■ **Instructions for the task**
Return the first line of the listing below and all the lines after it through the one containing "says that for", exactly, without pictures.

-------- Material for this task --------

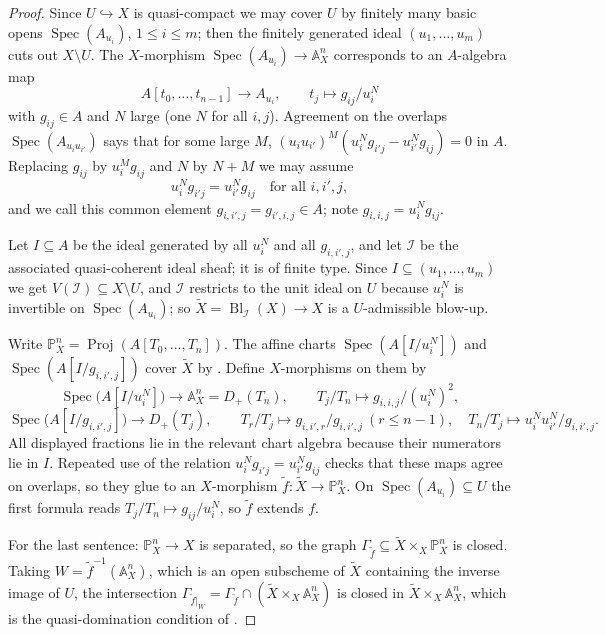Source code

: \begin{proof}
  \leanok
  Since $U\hookrightarrow X$ is quasi-compact we may cover $U$ by finitely
  many basic opens $\operatorname{Spec}(A_{u_i})$, $1\le i\le m$; then the
  finitely generated ideal $(u_1,\ldots,u_m)$ cuts out $X\setminus U$.  The
  $X$-morphism $\operatorname{Spec}(A_{u_i})\to\mathbb A^n_X$ corresponds to
  an $A$-algebra map
  \[
    A[t_0,\ldots,t_{n-1}]\to A_{u_i},\qquad t_j\mapsto g_{ij}/u_i^N
  \]
  with $g_{ij}\in A$ and $N$ large (one $N$ for all $i,j$).  Agreement on the
  overlaps $\operatorname{Spec}(A_{u_iu_{i'}})$ says that for some large $M$,
  $(u_iu_{i'})^M(u_i^Ng_{i'j}-u_{i'}^Ng_{ij})=0$ in $A$.  Replacing $g_{ij}$ by
  $u_i^Mg_{ij}$ and $N$ by $N+M$ we may assume
  \[
    u_i^Ng_{i'j}=u_{i'}^Ng_{ij}\quad\text{for all }i,i',j,
  \]
  and we call this common element $g_{i,i',j}=g_{i',i,j}\in A$; note
  $g_{i,i,j}=u_i^Ng_{ij}$.

  Let $I\subseteq A$ be the ideal generated by all $u_i^N$ and all
  $g_{i,i',j}$, and let $\mathcal I$ be the associated quasi-coherent ideal
  sheaf; it is of finite type.  Since $I\subseteq(u_1,\ldots,u_m)$ we get
  $V(\mathcal I)\subseteq X\setminus U$, and $\mathcal I$ restricts to the unit
  ideal on $U$ because $u_i^N$ is invertible on
  $\operatorname{Spec}(A_{u_i})$; so $\widetilde X=\operatorname{Bl}_{\mathcal
  I}(X)\to X$ is a $U$-admissible blow-up.

  Write $\mathbb P^n_X=\operatorname{Proj}(A[T_0,\ldots,T_n])$.  The affine
  charts $\operatorname{Spec}(A[I/u_i^N])$ and
  $\operatorname{Spec}(A[I/g_{i,i',j}])$ cover $\widetilde X$ by
  .  Define $X$-morphisms on them
  by
  \[
    \operatorname{Spec}\bigl(A[I/u_i^N]\bigr)\to
      \mathbb A^n_X=D_+(T_n),\qquad
      T_j/T_n\mapsto g_{i,i,j}/(u_i^N)^2,
  \]
  \[
    \operatorname{Spec}\bigl(A[I/g_{i,i',j}]\bigr)\to D_+(T_j),\qquad
      T_r/T_j\mapsto g_{i,i',r}/g_{i,i',j}\ (r\le n-1),\quad
      T_n/T_j\mapsto u_i^Nu_{i'}^N/g_{i,i',j}.
  \]
  All displayed fractions lie in the relevant chart algebra because their
  numerators lie in $I$.  Repeated use of the relation
  $u_i^Ng_{i'j}=u_{i'}^Ng_{ij}$ checks that these maps agree on overlaps, so
  they glue to an $X$-morphism $\widetilde f\colon\widetilde X\to
  \mathbb P^n_X$.  On $\operatorname{Spec}(A_{u_i})\subseteq U$ the first
  formula reads $T_j/T_n\mapsto g_{ij}/u_i^N$, so $\widetilde f$ extends $f$.

  For the last sentence: $\mathbb P^n_X\to X$ is separated, so the graph
  $\Gamma_{\widetilde f}\subseteq\widetilde X\times_X\mathbb P^n_X$ is closed.
  Taking $W=\widetilde f^{-1}(\mathbb A^n_X)$, which is an open subscheme of
  $\widetilde X$ containing the inverse image of $U$, the intersection
  $\Gamma_{\widetilde f|_W}=\Gamma_{\widetilde f}\cap(\widetilde X\times_X
  \mathbb A^n_X)$ is closed in $\widetilde X\times_X\mathbb A^n_X$, which is
  the quasi-domination condition of
  .
\end{proof}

--------

■ **Solution below**
Source code

: \begin{proof}
  \leanok
  Since $U\hookrightarrow X$ is quasi-compact we may cover $U$ by finitely
  many basic opens $\operatorname{Spec}(A_{u_i})$, $1\le i\le m$; then the
  finitely generated ideal $(u_1,\ldots,u_m)$ cuts out $X\setminus U$.  The
  $X$-morphism $\operatorname{Spec}(A_{u_i})\to\mathbb A^n_X$ corresponds to
  an $A$-algebra map
  \[
    A[t_0,\ldots,t_{n-1}]\to A_{u_i},\qquad t_j\mapsto g_{ij}/u_i^N
  \]
  with $g_{ij}\in A$ and $N$ large (one $N$ for all $i,j$).  Agreement on the
  overlaps $\operatorname{Spec}(A_{u_iu_{i'}})$ says that for some large $M$,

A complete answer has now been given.